Data Distribution Stopped - How to Restart?

I am doing resiliency tests. Two days ago I brought down 3 nodes and then added 3 nodes back in a batch. Both the removal and the addition ops worked fine. However, FDB got stuck when I repeated similar ops later.

Yesterday I brought down 4 nodes, and data were redistributed.The system was fine. Then today I added 4 nodes back in a batch using a script. Data distribution started. For about 25min, the new 4 nodes got about 10GB of increased disk usage. Then suddenly FDB stopped the data movement for the 4 new nodes. See charter below.

Other storage nodes have 210GB disk usage on average. The 4 new nodes only get 10GB, and DD has not moved data for last 4 hours.

What can cause this? How can I debug this situation? How to restart DD?

Thank you.

Leo

What version are you running?

There is one known issue where DD rebalancing stops making progress until it gets restarted.
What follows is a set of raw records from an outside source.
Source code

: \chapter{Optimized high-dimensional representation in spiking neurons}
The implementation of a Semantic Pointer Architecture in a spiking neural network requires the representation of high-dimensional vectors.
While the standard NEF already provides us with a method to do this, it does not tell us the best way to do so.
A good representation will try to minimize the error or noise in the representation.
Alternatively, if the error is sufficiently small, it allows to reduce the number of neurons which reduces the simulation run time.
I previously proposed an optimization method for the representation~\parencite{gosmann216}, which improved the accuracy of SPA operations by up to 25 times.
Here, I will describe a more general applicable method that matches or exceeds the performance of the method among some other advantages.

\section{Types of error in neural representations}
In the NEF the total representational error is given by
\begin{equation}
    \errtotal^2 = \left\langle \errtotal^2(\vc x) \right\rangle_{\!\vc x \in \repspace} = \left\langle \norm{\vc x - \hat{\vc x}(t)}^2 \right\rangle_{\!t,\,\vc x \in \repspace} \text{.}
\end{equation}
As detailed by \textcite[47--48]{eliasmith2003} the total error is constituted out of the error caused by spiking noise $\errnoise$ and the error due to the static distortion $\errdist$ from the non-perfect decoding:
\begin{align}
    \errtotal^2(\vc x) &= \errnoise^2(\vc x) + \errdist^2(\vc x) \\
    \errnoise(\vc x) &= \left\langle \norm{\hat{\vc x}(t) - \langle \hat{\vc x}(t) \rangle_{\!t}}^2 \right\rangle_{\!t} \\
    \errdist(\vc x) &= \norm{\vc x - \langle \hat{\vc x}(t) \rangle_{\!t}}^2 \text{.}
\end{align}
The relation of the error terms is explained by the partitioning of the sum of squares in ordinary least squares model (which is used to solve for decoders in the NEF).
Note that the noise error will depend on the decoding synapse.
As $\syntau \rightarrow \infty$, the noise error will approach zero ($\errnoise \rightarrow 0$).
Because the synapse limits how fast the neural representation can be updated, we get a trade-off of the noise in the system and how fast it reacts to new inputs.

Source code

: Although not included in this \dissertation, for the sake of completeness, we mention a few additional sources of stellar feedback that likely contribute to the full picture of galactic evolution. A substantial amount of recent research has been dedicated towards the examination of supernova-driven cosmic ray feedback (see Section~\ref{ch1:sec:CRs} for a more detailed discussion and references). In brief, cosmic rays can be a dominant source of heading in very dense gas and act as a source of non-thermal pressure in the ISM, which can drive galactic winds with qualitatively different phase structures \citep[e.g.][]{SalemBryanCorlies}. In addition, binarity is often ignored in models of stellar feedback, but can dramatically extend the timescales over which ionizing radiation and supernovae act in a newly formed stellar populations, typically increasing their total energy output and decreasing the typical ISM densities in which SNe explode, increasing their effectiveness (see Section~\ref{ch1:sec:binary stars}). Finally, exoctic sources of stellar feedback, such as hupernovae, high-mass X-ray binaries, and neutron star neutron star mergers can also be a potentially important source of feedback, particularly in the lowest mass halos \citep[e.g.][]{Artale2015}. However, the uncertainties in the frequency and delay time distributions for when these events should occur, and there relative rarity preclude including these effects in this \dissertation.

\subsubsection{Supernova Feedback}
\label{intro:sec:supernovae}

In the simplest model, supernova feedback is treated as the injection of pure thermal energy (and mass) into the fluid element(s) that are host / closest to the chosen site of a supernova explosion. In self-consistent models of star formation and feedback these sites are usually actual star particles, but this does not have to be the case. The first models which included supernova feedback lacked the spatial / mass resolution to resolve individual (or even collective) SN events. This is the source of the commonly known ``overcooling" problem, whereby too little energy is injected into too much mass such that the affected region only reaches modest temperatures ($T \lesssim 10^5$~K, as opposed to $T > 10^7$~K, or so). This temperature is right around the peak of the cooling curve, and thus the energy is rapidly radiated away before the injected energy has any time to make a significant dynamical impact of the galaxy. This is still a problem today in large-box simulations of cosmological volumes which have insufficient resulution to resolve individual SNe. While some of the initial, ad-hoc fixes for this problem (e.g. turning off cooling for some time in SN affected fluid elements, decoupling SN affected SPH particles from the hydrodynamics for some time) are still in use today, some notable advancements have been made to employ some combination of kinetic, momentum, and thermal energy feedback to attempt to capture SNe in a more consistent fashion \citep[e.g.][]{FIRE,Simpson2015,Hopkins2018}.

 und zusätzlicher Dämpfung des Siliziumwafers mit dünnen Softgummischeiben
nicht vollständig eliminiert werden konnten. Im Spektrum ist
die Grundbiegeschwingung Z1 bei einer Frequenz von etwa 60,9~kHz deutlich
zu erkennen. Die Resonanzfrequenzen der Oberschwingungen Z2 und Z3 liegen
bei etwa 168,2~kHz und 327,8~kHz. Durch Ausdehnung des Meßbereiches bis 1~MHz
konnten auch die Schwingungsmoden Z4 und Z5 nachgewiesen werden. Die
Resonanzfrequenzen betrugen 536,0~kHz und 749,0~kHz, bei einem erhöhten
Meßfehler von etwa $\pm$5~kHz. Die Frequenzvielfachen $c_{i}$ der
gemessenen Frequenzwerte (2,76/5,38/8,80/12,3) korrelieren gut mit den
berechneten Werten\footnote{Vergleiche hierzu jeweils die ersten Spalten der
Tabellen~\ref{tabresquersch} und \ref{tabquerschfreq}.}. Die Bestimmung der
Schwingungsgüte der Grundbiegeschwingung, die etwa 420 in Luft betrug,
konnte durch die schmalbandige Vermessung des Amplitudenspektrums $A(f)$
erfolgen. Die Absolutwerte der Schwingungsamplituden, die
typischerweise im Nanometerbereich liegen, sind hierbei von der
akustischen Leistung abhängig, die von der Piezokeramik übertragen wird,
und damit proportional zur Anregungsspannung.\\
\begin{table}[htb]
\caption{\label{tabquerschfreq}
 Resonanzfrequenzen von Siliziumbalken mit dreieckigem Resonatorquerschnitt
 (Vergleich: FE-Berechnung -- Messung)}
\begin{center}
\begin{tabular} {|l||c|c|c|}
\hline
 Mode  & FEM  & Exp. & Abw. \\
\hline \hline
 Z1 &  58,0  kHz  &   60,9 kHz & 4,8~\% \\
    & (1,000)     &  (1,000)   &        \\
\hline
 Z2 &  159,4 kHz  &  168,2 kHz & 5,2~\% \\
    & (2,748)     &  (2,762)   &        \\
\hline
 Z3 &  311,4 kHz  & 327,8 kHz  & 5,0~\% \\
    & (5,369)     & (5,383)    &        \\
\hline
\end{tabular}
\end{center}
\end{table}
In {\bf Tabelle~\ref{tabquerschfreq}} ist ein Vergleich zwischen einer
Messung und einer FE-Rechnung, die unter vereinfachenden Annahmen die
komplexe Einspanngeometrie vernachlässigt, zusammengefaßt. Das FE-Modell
See https://github.com/apple/foundationdb/issues/1884.

There are also various other fixes in 6.1 and the to-be-released 6.2 that could affect data balance.

My suggestion would be to first test whether restarting data distribution helps by restarting the process running the data distributor role, or if you are on an old version the process running the master role. If you wanted, you could also just restart every process in the cluster by executing something like kill; kill all; status in fdbcli.

Hopefully the result of restarting data distribution is that the cluster will make more progress towards being balanced, but if not then there may be another issue involved.

Hi AJ, we are using V6.0.15. I located the Master process and restarted it. I am happy to report it’s moving again!

I appreciate your prompt assistance. It’s a big help!

Leo

Oops, we encountered another issue with data distribution: unevenness among nodes.

I restarted DD at 15:45 yesterday, it went on and moved data for near 3 hours. t 18:45 Moving-data-in-flight was 0.

At 22:00 I saw DD stopped, but found the data distribution was still not even. I tried to restart DD multiple times, each time DD only moved a tiny bit and then stopped.

Jun and I noticed yesterday afternoon that the data distribution was not even among nodes, by calculating the disk usage percentage of each node. Last night he was able to construct a graph showing the historical data distribution evenness among nodes, out of our Prometheus metrics data depository.

He described the graph as follows:
“You can clearly see that after data loading, we have very uniform distribution. Then in the middle of the week, rebalancing is also pretty good. After that, it starts to getting worst and worst.”

It seems that data distribution unevenness worsened and fanned out as we removed and added nodes with our resilience tests.

Is this an issue with FDB v6.0.15 we are using? Has it been addressed and improved at a later version? Thanks.

Leo